+++ RECORD EXCERPTS +++

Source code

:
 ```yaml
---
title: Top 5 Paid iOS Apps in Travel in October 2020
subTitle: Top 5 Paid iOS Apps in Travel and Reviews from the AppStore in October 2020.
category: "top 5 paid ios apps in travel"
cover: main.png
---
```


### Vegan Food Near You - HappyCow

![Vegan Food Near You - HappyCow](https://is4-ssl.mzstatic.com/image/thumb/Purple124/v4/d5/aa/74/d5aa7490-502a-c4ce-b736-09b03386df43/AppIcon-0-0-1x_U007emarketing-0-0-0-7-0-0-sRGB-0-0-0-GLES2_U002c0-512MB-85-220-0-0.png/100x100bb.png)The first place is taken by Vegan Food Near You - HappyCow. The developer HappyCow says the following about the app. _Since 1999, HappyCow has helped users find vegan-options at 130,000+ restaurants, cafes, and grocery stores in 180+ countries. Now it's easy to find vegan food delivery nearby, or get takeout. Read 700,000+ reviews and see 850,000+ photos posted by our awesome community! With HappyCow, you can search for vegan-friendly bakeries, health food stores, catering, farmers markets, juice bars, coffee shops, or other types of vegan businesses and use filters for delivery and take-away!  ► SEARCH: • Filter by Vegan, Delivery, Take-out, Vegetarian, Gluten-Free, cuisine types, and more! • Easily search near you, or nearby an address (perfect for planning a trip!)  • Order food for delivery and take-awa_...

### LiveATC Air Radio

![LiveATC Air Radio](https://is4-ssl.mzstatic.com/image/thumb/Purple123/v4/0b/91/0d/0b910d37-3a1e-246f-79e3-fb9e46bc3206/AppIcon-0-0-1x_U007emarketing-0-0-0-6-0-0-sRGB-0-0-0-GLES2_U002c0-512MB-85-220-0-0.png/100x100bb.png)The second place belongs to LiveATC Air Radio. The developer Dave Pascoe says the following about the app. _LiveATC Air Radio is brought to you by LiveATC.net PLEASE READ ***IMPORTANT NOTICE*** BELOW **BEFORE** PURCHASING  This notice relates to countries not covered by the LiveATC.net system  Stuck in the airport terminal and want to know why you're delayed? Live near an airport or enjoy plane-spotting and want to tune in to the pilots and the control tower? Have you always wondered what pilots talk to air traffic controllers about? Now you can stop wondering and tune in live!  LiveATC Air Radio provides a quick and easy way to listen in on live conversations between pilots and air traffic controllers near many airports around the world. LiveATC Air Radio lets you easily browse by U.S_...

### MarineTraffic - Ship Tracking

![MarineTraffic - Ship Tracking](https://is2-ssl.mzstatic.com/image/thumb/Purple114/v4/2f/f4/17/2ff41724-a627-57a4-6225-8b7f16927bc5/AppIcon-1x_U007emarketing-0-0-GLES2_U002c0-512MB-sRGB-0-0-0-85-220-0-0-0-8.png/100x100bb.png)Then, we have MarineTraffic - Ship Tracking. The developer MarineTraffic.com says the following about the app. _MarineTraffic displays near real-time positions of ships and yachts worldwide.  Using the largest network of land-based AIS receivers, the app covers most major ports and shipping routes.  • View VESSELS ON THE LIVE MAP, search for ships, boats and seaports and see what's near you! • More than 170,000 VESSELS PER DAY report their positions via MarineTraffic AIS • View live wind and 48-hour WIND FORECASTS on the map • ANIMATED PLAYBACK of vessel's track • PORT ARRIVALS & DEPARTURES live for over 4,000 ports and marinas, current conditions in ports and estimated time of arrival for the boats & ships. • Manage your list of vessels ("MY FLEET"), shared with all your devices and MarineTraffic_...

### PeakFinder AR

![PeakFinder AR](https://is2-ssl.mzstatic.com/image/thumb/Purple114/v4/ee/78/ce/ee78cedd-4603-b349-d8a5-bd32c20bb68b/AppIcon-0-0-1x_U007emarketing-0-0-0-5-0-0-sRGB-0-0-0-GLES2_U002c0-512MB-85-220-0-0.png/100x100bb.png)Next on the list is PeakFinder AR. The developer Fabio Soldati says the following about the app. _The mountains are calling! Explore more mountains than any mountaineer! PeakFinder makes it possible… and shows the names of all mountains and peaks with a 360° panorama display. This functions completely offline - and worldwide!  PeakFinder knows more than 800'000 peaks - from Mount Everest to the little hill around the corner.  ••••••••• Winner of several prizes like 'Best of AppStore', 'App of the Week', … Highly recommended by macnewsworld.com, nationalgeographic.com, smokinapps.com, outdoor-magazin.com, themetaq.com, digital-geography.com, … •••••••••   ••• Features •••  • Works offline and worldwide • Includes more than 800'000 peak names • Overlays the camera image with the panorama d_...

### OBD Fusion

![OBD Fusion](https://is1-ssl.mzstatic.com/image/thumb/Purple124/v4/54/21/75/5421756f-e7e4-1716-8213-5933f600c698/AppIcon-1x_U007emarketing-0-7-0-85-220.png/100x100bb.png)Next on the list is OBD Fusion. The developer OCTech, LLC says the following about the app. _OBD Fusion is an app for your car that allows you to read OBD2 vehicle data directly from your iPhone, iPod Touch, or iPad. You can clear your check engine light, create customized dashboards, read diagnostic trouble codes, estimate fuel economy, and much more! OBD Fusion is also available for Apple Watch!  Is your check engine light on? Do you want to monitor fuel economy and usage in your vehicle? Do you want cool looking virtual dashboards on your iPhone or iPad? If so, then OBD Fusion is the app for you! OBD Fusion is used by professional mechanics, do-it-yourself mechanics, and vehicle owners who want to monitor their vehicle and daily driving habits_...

+++
+++ RECORD EXCERPTS +++

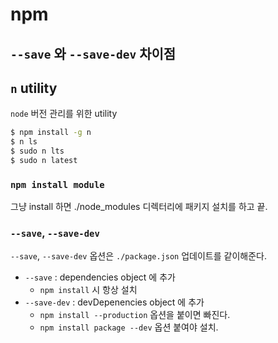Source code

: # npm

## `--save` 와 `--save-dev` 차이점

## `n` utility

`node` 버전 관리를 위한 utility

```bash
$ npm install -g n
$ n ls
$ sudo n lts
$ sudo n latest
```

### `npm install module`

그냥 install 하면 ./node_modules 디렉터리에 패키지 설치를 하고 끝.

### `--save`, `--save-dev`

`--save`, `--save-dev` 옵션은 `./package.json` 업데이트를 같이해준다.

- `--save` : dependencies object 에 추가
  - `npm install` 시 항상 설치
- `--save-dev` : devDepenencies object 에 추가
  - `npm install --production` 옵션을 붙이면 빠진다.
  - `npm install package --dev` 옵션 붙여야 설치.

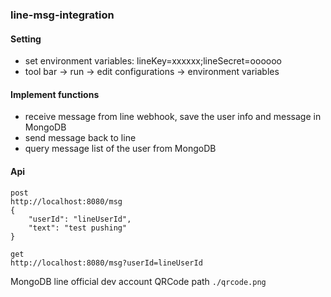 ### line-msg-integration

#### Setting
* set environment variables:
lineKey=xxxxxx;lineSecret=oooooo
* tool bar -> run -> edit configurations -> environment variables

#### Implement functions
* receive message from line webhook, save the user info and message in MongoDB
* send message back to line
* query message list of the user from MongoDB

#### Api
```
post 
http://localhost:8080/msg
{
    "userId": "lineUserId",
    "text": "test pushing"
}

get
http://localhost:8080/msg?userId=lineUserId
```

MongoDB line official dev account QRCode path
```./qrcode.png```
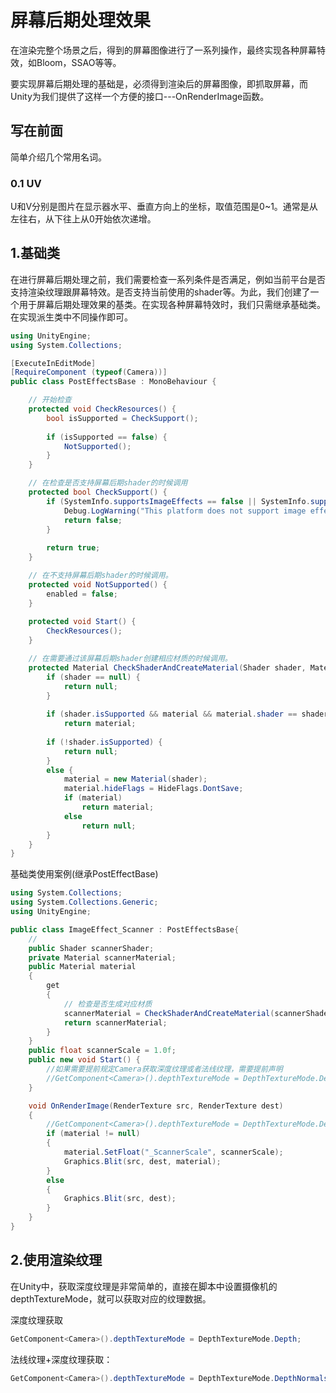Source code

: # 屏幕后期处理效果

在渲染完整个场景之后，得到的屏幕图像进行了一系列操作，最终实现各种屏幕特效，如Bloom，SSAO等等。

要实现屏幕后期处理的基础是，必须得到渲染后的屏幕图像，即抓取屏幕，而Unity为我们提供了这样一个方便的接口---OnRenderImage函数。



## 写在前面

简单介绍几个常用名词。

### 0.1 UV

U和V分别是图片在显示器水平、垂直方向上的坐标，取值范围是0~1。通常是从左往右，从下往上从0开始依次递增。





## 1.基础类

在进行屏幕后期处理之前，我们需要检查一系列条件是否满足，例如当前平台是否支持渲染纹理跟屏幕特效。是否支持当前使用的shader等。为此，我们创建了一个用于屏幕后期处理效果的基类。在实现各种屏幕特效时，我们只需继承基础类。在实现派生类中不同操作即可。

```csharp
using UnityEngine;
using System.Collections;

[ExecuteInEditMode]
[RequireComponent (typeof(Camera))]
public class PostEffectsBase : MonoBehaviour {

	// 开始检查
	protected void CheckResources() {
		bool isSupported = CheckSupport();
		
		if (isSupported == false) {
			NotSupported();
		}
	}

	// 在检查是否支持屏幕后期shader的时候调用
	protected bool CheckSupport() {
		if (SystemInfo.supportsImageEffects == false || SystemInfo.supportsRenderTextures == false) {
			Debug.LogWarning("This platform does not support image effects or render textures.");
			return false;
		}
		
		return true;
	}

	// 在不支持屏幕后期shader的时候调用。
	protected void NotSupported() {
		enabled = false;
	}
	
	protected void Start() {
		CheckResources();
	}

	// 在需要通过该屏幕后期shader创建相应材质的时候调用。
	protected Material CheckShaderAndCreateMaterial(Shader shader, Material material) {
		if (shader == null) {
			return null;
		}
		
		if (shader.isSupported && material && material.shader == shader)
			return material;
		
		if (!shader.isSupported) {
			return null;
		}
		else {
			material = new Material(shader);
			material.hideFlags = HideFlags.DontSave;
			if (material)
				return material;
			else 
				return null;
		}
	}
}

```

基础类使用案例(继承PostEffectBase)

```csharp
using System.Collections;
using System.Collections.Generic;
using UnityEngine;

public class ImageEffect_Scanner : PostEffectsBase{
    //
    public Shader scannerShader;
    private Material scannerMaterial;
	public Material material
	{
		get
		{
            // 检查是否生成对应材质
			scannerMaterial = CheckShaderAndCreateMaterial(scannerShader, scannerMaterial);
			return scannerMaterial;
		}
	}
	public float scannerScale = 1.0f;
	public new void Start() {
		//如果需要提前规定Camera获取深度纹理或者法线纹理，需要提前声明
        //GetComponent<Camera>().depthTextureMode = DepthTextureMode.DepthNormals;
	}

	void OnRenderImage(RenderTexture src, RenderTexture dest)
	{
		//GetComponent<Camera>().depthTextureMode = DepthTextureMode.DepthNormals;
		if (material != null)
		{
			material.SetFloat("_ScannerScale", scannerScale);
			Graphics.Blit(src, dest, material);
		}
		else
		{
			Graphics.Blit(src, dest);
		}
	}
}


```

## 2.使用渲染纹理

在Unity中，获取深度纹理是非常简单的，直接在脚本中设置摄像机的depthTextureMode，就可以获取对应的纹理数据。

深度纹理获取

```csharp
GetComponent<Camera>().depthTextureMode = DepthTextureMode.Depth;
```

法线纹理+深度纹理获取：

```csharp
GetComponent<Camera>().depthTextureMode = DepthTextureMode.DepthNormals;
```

+++
+++ RECORD EXCERPTS +++

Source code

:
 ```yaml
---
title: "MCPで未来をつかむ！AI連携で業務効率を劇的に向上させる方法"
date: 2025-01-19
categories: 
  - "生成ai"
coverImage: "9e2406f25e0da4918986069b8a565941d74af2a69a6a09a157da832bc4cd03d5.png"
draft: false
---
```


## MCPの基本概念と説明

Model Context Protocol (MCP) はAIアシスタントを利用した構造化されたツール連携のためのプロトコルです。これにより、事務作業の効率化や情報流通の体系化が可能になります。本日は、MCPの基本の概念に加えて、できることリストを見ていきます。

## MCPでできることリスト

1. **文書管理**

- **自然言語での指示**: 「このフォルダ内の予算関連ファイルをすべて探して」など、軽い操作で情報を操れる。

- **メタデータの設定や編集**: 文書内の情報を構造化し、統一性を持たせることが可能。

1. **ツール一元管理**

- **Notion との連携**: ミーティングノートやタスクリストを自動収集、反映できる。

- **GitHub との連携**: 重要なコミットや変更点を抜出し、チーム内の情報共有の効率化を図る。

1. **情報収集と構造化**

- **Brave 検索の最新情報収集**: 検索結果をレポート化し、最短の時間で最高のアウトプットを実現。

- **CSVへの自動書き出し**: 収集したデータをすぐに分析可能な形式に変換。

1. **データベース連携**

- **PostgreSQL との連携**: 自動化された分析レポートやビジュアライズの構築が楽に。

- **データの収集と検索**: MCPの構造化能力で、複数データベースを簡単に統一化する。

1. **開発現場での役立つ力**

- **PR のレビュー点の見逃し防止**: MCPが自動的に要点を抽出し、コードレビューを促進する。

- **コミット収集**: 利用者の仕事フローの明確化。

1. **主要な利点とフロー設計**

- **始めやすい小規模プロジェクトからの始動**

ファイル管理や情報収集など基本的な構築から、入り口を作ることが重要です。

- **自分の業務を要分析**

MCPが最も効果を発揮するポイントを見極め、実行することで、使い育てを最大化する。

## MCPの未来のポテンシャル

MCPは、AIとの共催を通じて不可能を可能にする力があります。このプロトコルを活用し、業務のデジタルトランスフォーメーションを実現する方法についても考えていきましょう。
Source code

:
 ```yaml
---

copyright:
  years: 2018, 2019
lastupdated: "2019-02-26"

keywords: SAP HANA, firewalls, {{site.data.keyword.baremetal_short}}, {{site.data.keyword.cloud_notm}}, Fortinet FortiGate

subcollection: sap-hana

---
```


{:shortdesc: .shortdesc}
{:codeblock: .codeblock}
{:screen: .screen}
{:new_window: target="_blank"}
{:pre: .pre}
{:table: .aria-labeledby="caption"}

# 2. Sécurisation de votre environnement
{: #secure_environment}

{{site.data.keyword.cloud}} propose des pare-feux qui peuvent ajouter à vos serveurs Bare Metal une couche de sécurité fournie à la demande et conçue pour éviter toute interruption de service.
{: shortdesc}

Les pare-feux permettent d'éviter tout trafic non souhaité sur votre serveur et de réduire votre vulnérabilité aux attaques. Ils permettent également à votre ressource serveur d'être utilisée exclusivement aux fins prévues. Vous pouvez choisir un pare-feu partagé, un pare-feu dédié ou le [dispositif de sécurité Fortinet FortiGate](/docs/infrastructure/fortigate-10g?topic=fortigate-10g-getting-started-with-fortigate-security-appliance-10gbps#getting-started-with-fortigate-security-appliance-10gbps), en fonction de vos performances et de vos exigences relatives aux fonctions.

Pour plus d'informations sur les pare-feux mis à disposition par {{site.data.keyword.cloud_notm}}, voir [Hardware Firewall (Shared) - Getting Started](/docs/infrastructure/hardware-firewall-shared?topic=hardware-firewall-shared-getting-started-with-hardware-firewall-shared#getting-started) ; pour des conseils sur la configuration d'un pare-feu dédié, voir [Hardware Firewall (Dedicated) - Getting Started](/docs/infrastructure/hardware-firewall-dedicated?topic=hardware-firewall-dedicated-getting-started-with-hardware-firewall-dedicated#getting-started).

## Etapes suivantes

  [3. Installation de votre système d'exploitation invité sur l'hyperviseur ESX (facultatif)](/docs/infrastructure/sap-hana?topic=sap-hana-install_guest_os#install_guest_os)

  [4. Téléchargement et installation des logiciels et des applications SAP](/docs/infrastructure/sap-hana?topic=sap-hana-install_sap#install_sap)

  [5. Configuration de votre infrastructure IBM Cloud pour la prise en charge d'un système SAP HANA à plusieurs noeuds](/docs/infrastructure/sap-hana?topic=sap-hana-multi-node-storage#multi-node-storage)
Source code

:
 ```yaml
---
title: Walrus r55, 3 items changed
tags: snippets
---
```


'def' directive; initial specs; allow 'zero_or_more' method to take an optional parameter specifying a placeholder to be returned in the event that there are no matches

+++

### EXERCISE DESCRIPTION
Scan the records above for the string "NotSupported", then select every line that holds it.

### RESPONSE TO THIS EXERCISE
			NotSupported();
	protected void NotSupported() {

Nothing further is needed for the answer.